# Activity:
Copy out every line in the entries below that includes "import".
**** Records shown
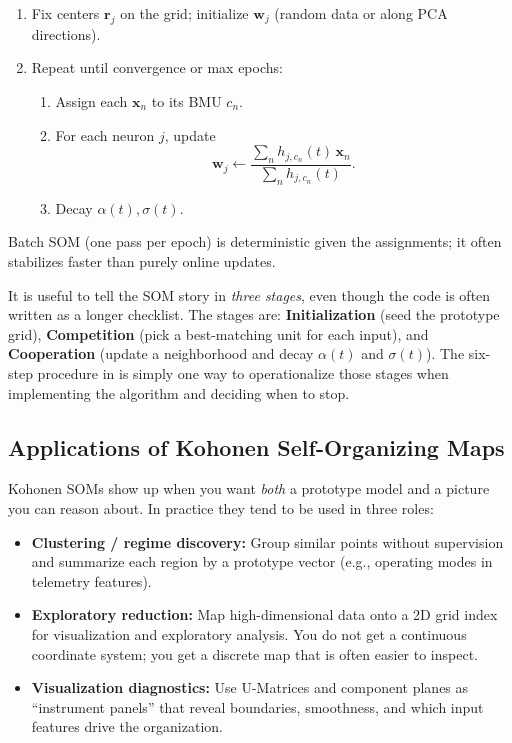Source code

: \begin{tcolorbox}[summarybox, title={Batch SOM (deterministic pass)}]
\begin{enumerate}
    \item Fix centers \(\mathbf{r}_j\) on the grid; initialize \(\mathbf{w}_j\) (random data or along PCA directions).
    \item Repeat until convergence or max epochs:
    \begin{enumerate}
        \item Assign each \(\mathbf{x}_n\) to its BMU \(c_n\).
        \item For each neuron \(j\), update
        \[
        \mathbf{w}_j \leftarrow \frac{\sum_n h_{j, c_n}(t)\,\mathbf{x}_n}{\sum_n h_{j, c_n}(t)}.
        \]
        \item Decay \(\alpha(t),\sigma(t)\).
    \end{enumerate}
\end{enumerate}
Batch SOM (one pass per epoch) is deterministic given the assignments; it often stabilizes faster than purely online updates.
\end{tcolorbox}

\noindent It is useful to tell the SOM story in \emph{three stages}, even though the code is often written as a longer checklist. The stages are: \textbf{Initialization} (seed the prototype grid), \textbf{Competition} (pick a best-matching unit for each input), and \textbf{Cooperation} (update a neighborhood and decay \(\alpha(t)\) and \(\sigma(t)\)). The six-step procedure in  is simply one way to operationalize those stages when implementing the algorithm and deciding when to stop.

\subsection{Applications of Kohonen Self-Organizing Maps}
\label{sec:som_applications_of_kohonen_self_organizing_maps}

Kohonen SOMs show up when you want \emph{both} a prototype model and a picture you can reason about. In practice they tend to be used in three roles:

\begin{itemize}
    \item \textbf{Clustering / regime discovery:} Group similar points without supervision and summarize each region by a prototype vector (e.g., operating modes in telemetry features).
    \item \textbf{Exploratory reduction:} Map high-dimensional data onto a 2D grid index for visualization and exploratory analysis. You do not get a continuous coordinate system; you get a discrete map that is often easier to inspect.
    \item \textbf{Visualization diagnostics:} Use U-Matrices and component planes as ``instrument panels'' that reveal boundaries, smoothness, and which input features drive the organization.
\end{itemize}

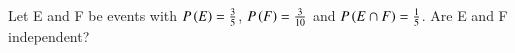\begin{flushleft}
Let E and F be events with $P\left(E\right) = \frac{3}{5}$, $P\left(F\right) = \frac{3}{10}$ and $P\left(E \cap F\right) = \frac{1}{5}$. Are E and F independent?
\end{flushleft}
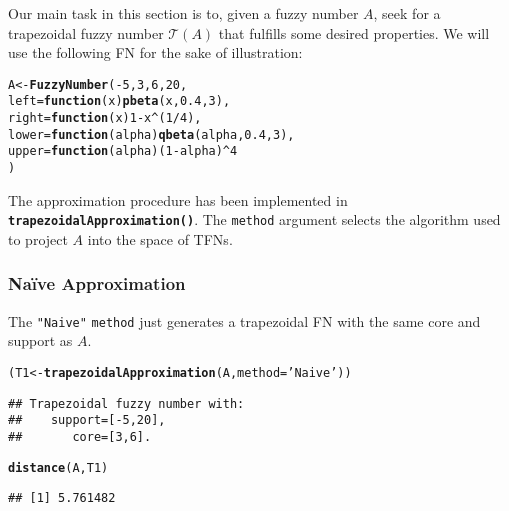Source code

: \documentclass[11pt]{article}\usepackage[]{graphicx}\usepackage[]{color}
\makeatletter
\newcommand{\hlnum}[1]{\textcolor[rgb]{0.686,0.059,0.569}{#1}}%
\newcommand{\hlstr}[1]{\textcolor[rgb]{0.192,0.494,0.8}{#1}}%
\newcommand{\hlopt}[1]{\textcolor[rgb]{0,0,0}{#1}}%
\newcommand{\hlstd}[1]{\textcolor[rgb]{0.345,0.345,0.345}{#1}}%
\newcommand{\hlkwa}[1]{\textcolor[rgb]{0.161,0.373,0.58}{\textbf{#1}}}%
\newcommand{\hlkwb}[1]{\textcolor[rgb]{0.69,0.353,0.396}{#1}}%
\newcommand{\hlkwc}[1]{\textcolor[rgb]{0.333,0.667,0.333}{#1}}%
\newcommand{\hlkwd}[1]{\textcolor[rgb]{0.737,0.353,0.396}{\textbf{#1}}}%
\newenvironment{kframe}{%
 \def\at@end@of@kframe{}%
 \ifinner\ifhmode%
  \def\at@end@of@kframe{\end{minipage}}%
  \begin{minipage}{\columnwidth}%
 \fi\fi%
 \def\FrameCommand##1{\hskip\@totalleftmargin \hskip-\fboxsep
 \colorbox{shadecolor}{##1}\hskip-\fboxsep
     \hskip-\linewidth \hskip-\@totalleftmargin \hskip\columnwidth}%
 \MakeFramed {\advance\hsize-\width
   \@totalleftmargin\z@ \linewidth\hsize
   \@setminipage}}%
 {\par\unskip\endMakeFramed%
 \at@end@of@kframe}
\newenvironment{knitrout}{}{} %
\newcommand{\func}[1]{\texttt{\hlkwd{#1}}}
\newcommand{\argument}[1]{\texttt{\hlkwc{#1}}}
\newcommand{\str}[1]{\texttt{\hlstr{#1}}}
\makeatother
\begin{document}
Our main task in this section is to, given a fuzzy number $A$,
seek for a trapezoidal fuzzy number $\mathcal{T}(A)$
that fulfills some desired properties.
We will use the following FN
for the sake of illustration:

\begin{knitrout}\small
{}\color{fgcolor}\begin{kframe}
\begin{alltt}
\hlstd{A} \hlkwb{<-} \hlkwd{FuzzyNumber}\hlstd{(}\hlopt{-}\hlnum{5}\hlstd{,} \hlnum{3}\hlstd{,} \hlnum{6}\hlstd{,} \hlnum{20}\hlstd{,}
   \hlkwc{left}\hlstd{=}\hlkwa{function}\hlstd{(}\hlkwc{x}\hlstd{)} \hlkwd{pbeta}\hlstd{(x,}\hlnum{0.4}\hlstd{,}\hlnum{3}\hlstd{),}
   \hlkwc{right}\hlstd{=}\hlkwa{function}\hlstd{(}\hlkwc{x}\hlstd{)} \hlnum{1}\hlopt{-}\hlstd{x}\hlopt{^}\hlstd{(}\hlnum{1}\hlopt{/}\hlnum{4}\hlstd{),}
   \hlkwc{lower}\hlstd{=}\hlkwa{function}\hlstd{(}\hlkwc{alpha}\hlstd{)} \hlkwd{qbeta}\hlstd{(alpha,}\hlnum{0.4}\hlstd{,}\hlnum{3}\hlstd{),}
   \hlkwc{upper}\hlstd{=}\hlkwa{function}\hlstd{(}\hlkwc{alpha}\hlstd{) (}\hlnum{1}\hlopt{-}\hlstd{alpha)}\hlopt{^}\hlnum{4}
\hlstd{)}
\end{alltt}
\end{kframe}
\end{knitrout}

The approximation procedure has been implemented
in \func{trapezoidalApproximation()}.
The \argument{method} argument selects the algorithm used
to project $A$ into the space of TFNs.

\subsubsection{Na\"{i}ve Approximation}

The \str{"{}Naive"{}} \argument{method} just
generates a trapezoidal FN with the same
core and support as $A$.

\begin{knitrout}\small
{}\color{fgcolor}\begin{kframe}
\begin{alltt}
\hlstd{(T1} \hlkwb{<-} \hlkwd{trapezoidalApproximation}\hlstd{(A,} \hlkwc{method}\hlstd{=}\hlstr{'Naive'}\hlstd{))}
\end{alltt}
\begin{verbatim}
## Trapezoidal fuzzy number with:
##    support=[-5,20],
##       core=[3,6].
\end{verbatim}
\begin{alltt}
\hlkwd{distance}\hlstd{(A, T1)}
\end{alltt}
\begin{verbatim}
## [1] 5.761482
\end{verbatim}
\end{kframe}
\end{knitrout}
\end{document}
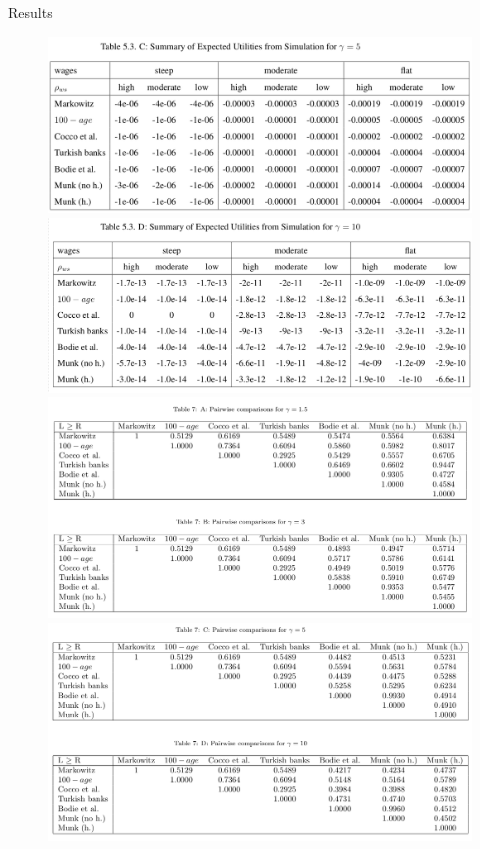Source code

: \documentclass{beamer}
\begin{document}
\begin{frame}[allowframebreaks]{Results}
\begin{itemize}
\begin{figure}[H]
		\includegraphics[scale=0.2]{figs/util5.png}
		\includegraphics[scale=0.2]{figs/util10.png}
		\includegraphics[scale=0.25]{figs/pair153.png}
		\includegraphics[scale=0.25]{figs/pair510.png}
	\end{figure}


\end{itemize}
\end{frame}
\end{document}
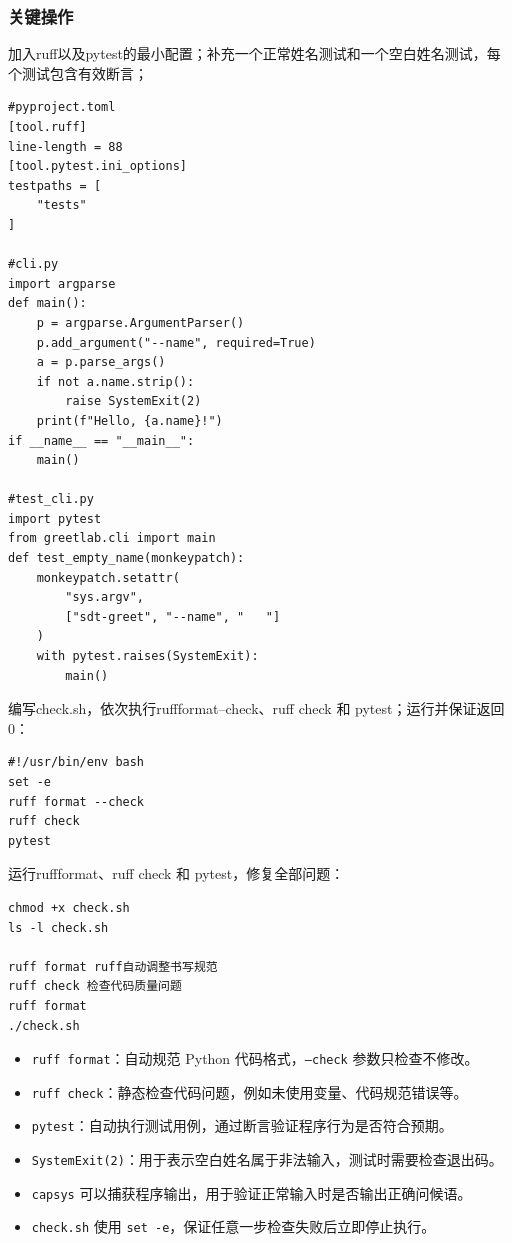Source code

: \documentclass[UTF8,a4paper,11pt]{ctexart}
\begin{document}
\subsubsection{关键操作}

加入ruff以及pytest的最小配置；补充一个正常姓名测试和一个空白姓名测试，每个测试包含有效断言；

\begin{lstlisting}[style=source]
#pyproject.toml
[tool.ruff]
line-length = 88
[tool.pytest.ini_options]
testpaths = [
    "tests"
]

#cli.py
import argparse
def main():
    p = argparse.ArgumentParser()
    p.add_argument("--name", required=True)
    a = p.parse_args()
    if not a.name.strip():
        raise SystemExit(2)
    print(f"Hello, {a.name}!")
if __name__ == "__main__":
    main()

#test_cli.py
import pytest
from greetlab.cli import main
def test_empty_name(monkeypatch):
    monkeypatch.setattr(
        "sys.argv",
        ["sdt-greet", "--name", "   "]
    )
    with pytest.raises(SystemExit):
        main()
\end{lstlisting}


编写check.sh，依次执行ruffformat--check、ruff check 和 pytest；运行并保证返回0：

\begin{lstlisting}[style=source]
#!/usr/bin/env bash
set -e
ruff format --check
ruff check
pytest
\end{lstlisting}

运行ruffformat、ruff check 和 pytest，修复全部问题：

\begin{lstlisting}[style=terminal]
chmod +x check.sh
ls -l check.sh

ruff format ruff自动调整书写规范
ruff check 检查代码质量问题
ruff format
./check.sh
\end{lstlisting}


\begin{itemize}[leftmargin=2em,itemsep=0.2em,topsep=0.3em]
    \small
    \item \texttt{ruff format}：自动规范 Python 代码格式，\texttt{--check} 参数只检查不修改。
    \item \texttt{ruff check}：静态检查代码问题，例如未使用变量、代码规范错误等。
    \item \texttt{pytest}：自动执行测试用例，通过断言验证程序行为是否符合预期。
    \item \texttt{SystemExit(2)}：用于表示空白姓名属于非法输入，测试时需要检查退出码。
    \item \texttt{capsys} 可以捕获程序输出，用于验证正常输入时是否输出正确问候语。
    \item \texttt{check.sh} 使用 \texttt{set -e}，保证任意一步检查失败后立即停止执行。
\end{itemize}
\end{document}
********
# Reply to the task:
import argparse
import pytest
from greetlab.cli import main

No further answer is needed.